Starting with the line that contains "#### 策略优化方向" and stopping after the line that contains "该策略通过结合200日EMA", copy the entries below exactly. Include nothing else.

Record excerpts below:

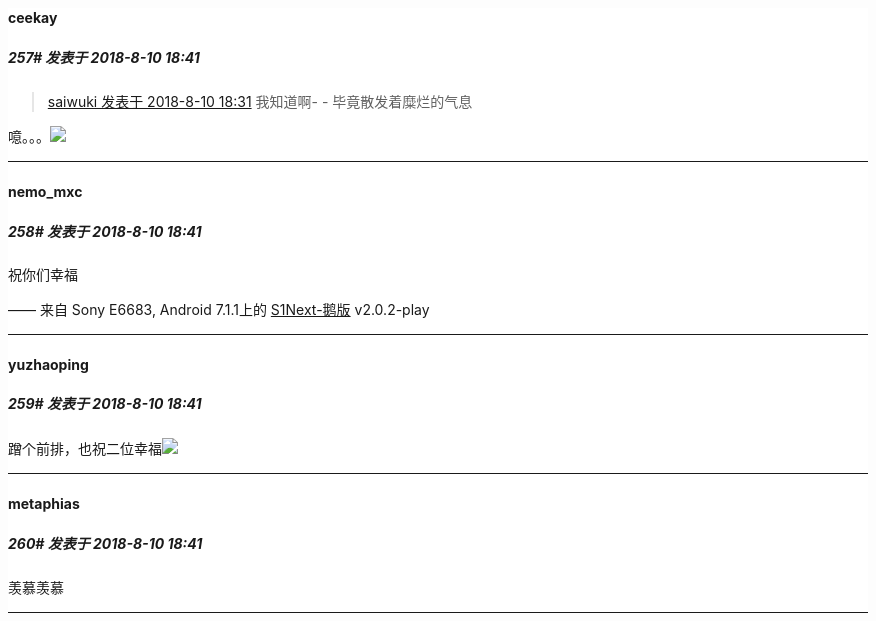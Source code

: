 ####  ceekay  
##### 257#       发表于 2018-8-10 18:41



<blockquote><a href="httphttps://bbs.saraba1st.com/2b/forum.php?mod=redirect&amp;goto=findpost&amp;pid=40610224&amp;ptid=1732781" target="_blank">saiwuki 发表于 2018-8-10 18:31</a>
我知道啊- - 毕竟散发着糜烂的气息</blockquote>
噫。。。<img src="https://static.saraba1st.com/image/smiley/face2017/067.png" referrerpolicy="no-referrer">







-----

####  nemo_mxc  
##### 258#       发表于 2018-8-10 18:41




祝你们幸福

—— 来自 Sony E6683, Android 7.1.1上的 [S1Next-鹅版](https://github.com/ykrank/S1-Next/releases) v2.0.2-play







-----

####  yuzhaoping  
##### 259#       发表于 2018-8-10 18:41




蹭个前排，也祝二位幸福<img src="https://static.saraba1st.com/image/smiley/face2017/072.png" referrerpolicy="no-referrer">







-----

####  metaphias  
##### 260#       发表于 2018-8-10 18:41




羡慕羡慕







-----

End of Record excerpts.
Record excerpts below:

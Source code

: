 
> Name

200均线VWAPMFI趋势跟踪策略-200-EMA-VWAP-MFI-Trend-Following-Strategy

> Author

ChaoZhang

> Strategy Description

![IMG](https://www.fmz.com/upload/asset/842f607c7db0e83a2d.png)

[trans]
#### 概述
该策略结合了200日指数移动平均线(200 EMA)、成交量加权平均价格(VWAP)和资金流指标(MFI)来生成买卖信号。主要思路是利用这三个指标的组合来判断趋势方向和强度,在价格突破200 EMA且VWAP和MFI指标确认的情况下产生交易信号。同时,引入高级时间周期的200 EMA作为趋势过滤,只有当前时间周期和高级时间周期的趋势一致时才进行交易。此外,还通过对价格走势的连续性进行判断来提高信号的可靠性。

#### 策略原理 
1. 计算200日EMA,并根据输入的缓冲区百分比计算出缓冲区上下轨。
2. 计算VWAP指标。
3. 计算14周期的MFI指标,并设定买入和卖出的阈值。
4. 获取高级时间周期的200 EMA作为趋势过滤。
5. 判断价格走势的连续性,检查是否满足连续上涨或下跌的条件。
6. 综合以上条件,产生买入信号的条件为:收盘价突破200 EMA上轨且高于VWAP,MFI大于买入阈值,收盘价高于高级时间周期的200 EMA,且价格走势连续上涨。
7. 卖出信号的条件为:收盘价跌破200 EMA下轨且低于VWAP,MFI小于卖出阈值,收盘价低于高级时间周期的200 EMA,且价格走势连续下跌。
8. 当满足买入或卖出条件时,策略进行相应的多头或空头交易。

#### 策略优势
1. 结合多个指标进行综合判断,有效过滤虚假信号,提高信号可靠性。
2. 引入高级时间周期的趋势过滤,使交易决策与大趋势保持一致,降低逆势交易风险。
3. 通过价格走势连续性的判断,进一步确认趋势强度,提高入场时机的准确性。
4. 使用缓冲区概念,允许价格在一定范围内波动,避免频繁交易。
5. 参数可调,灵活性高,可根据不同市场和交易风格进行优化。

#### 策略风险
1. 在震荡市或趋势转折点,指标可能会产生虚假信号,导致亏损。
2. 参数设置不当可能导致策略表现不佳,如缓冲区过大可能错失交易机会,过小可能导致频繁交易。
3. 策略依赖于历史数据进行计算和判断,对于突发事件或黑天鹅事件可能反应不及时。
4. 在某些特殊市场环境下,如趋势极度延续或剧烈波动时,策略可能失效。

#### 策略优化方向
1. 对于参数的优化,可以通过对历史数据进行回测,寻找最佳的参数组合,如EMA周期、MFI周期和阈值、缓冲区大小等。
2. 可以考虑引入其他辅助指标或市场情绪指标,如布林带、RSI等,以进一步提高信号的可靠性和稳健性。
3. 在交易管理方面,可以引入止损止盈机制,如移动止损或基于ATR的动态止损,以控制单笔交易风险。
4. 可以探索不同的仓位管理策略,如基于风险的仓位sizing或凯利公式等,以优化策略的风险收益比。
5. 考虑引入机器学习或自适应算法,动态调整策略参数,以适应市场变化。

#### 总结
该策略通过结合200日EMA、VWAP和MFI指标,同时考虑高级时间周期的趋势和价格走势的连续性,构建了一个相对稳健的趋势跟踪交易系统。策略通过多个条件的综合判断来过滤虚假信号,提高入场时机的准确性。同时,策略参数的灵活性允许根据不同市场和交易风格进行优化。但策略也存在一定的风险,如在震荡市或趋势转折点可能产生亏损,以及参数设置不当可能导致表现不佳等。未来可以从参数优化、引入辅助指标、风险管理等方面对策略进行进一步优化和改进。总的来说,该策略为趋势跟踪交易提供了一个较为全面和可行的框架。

End of Record excerpts.

__Written reply__
#### 策略优化方向
1. 对于参数的优化,可以通过对历史数据进行回测,寻找最佳的参数组合,如EMA周期、MFI周期和阈值、缓冲区大小等。
2. 可以考虑引入其他辅助指标或市场情绪指标,如布林带、RSI等,以进一步提高信号的可靠性和稳健性。
3. 在交易管理方面,可以引入止损止盈机制,如移动止损或基于ATR的动态止损,以控制单笔交易风险。
4. 可以探索不同的仓位管理策略,如基于风险的仓位sizing或凯利公式等,以优化策略的风险收益比。
5. 考虑引入机器学习或自适应算法,动态调整策略参数,以适应市场变化。

#### 总结
该策略通过结合200日EMA、VWAP和MFI指标,同时考虑高级时间周期的趋势和价格走势的连续性,构建了一个相对稳健的趋势跟踪交易系统。策略通过多个条件的综合判断来过滤虚假信号,提高入场时机的准确性。同时,策略参数的灵活性允许根据不同市场和交易风格进行优化。但策略也存在一定的风险,如在震荡市或趋势转折点可能产生亏损,以及参数设置不当可能导致表现不佳等。未来可以从参数优化、引入辅助指标、风险管理等方面对策略进行进一步优化和改进。总的来说,该策略为趋势跟踪交易提供了一个较为全面和可行的框架。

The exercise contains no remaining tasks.